This week, Baby P is finally the size of a normal darn fruit: a Pineapple!! Sources say she can range anywhere in the 4-5 pound range. At our most recent appointment, her heart rate was at 135. She also decided to steal the show and did some back flips and somersaults for Kevin and Doc.
I'm getting more and more unimpressed with my photogenicity (is that even a word?). Or I'm caring less and less what I look like. I will say that I spent a good 2-3 hours having an emotional breakdown before this picture was taken. Her nursery is coming together and we have all of the "big" stuff we may (or may not) need, but I still feel so unprepared. Most of our family and friends that have had babies live elsewhere, so Kevin and I are honestly flying super blind into this parenthood thing. Let me put it this way, I've never changed a diaper. But none of this was bothering me until I've recently found myself having several "oh sh*t, we don't have ANY of [this]" or "ummm, we're supposed to have [that]?" moments. Like we're talking standard things like mittens and hats. And every time I cross something off our Master Baby List I seem to add 2-3 more things because they "dawned" on me or were mentioned to me in passing. Yes, we will survive because there is a Target right up the road for emergencies, I just want her homecoming as calm and easy as possible.

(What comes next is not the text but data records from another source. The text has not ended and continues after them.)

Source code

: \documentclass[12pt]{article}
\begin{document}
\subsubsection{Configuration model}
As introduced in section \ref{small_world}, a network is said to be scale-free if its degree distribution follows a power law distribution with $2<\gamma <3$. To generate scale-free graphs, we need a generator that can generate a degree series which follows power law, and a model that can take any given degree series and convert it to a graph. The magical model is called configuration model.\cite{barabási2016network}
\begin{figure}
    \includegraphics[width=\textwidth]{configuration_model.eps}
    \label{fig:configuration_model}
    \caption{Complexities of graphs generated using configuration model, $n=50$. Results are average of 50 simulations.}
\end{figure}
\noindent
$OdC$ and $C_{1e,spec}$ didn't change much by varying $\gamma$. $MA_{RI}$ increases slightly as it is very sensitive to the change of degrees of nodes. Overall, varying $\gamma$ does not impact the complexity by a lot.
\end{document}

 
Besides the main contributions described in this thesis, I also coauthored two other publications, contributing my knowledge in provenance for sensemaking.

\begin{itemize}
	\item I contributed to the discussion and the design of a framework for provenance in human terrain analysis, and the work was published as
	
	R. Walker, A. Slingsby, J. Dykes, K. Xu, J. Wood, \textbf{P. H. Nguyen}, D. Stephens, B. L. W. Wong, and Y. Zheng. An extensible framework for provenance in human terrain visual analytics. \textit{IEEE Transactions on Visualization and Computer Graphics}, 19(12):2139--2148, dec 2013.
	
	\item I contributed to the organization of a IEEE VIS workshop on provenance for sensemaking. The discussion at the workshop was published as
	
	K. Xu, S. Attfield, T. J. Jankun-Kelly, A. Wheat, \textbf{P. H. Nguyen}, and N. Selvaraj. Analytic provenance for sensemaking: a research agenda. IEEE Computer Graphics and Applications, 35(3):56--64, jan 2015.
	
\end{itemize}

Energy: What energy? I've been crashing halfway through the day almost daily. And my backpain is just pervasive. I can never get comfortable. And I am all around slowing down. Getting up, sitting down, laying down, rolling over, walking, it is all in slow motion.
Movement: She still gets the hiccups a good 3-4 times a day. The last couple of appointments we've heard her head is in position where it should be. I can't believe how low it already is, I would have never guessed until Doc pointed it out to us.
Weight: Strangely at my last appointment, I LOST a pound! WTF. It freaked me out a bit, but Doc said not to worry. One single pound can be a matter of water weight.
Exercise: My desire and motivation has plummeted, but I still think it's important to remain active. We take the Pups out almost every morning, and I'll sometimes go back out to walk or put on the prenatal exercise DVD.
Cravings: Again, nothing specific, but overall, I've been craving some serious chocolate. And it surely doesn't help that my Mom and I baked Christmas cookies today!!! It was one of the toughest things I've done all pregnancy: having all of that cookie dough around me. But I survived until they came out baked.
I didn't even get a picture of the finished product!! But, here's some during the chaos. My mom and I have 2 very different baking techniques. This is hers :-).
Looking forward to: Christmas... duh! This will likely be the last Christmas we get to sleep in for a good 15-20+ years, so I think we'll take it as easy and slow as we can.